Facebook, the popular social networking site, tried and failed to buy Twitter for a deal some valued at a half-billion dollars. Like Facebook, Twitter has yet to make a penny for its founders. It’s living on money from investors. According to the website Techcrunch, a recent infusion of more than $20 million in venture funds would mean that Twitter has, in theory, a value of $250 million.

But that’s only if a way to make it pay for itself can be found. “We plan to build Twitter, Inc into a successful, revenue-generating company,” the company website says. “Twitter has many appealing opportunities for generating revenue but we are holding off on implementation for now because we don’t want to distract ourselves from the more important work at hand, which is to create a compelling service and great user experience for millions of people around the world.”

Even if Twitter fails, it’s already proven that micro-blogging is here to stay, Mr. Saffo says. Second Life and World of Warcraft weren’t the first to jump into the online role-playing arena, he notes, but they were the ones who figured out how to make it pay. “Someone will figure out the model” for profitable micro-
blogging, he says.

Charging a fee to use Twitter isn’t likely. “Anytime you have a service that is free, customers are going to expect it to stay free,” Mr. Gray says. Advertising would seem to be a logical next step (Twitter has no ads now), but other social networks have found that users find them intrusive. “They see it as a social space,” not a commercial venue, Fraser says.
But businesses might be willing – and able – to pay for a Twitter presence. In an e-mail, Twitter co-founder Biz Stone says the company plans to talk about revenue sources later this year and that paying for “commercial usage” is one possibility.

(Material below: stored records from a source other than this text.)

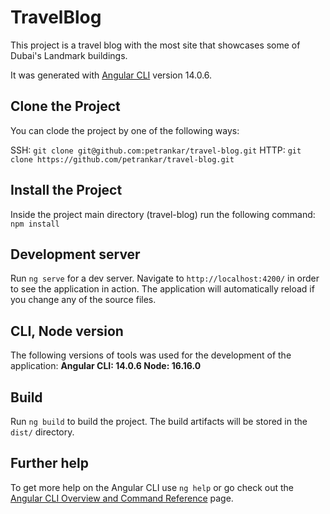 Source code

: # TravelBlog

This project is a travel blog with the most site that showcases some of Dubai's Landmark buildings.

It was generated with [Angular CLI](https://github.com/angular/angular-cli) version 14.0.6.

## Clone the Project

You can clode the project by one of the following ways:

SSH: `git clone git@github.com:petrankar/travel-blog.git`
HTTP: `git clone https://github.com/petrankar/travel-blog.git`

## Install the Project

Inside the project main directory (travel-blog) run the following command:
`npm install`

## Development server

Run `ng serve` for a dev server. Navigate to `http://localhost:4200/` in order to see the application in action.
The application will automatically reload if you change any of the source files.

## CLI, Node version

The following versions of tools was used for the development of the application:
**Angular CLI: 14.0.6
Node: 16.16.0**

## Build

Run `ng build` to build the project. The build artifacts will be stored in the `dist/` directory.

## Further help

To get more help on the Angular CLI use `ng help` or go check out the [Angular CLI Overview and Command Reference](https://angular.io/cli) page.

Another is that a big player, such as Google, might buy Twitter and add it as a feature among the many that it offers.

The new haiku
Meanwhile, the ways people use Twitter continue to proliferate. For consumers, it’s become “a big complaint box” where Twitters can voice their dissatisfaction, Ms. Dougherty says. That, in turn, “is making companies pay attention to Twitter” to see what is being said about them – or even start their own Twitter accounts, she says.

Celebrities beyond Fry are beginning to use Twitter to talk to their fans too. Britney Spears, Lance Armstrong, Stephen Colbert, Shaquille O’Neal, and Tina Fey are among those sending tweets, each attracting thousands of followers.
Some might charge that Twitter is still largely a vast wasteland of self-indulgence and irrelevancy. But Twitter’s best days may still be ahead, Saffo says. “It’s already become a new news form, and I think it’s in the process of becoming a new literary form,” he says. He notes how Lincoln’s Gettysburg address, so brief yet so profound, was influenced by his use of the telegraph, which disciplined Lincoln to get to his point quickly.

Twitter, Saffo says, may become “Haiku in the age of attention deficit disorder.” The 140-character limit “really forces the writers to compress their thoughts into a very short space,” he says.

Twitter is a “disruptive” technology because it is in “real time,” Gray says. With blogging, “there’s still a lag between when they post and [when] you get it.... If you want to find out something that is happening immediately, the place to go is Twitter and not Google anymore. And that’s revolutionary. And that’s why Google, in my opinion, should be watching this closely.”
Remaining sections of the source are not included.